## ASSIGNMENT
A stretch of the entries below is to be set down exactly, running from the line with "As we are using" through the line with "- Android Studio", both included, and no other line.

(Collection entries)
%%

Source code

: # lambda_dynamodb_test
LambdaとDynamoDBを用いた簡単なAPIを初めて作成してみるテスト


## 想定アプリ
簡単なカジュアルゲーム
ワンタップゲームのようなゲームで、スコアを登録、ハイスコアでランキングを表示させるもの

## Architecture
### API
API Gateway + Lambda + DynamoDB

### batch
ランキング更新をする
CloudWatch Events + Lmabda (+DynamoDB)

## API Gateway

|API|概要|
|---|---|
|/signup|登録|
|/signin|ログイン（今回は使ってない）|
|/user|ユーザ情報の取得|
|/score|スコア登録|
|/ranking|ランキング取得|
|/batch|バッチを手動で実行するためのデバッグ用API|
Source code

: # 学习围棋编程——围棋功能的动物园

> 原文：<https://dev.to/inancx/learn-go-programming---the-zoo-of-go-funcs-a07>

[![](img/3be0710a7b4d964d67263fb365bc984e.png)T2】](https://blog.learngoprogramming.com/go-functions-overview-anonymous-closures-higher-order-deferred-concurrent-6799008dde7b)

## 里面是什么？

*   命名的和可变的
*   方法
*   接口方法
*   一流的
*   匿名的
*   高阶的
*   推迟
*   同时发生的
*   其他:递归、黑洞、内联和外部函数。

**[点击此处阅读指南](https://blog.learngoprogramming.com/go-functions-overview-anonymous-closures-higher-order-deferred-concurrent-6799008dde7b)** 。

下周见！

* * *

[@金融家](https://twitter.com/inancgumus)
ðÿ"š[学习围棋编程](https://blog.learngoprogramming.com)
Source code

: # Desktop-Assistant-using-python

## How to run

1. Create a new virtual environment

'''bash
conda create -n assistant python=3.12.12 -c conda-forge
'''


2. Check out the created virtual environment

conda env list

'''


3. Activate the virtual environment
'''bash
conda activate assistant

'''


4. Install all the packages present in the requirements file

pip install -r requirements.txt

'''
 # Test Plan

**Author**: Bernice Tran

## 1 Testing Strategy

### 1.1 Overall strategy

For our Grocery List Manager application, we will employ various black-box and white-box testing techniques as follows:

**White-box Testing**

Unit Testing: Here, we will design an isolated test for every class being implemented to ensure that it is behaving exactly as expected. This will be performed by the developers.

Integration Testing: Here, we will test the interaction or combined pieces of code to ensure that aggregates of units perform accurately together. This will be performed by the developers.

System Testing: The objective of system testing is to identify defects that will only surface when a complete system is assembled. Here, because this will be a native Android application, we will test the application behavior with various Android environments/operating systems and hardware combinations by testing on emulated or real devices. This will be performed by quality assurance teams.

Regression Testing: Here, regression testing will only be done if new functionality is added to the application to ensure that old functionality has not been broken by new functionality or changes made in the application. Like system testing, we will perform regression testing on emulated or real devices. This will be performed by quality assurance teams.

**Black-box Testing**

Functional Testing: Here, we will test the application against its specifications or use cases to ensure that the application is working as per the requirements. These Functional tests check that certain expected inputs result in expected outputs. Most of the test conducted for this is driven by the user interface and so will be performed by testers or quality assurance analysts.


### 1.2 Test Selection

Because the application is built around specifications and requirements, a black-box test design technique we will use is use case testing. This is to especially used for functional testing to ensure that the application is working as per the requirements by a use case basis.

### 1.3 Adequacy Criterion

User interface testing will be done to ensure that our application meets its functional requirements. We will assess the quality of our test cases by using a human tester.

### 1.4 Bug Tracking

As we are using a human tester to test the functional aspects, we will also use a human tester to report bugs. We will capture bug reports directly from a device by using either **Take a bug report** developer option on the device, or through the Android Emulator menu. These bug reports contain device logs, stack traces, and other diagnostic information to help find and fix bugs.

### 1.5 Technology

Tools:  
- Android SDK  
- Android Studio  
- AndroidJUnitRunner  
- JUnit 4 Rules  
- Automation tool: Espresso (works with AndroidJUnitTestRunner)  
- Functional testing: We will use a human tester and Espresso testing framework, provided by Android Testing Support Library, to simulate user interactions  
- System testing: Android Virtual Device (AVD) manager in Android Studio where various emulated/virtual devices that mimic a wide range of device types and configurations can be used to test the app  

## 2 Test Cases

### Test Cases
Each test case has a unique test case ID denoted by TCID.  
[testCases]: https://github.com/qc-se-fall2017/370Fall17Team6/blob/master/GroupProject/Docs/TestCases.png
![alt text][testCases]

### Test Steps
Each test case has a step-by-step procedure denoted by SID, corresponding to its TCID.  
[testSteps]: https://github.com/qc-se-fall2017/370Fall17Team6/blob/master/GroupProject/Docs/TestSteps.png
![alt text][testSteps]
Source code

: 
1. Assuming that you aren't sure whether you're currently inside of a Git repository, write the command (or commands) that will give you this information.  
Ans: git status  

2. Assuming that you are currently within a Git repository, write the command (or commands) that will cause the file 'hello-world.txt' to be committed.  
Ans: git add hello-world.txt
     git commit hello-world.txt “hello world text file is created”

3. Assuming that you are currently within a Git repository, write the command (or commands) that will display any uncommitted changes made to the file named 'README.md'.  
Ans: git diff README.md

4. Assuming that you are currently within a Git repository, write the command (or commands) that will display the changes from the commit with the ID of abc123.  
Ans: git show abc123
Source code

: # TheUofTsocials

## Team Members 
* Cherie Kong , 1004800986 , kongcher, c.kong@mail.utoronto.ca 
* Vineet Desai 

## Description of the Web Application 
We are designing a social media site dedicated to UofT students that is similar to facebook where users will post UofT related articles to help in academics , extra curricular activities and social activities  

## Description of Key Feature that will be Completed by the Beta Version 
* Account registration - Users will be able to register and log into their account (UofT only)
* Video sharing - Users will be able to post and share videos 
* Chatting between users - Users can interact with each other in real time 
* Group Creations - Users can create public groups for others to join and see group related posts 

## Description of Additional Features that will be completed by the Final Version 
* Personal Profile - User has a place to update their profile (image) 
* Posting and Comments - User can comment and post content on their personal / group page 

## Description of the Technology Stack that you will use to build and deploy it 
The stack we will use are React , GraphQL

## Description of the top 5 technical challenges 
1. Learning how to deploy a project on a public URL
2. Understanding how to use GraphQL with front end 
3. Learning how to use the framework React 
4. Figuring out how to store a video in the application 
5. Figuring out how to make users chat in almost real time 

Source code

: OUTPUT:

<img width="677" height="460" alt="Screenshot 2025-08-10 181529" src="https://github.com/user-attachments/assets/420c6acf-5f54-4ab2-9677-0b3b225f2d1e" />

%%

## SOLUTION BELOW
As we are using a human tester to test the functional aspects, we will also use a human tester to report bugs. We will capture bug reports directly from a device by using either **Take a bug report** developer option on the device, or through the Android Emulator menu. These bug reports contain device logs, stack traces, and other diagnostic information to help find and fix bugs.

### 1.5 Technology

Tools:  
- Android SDK  
- Android Studio  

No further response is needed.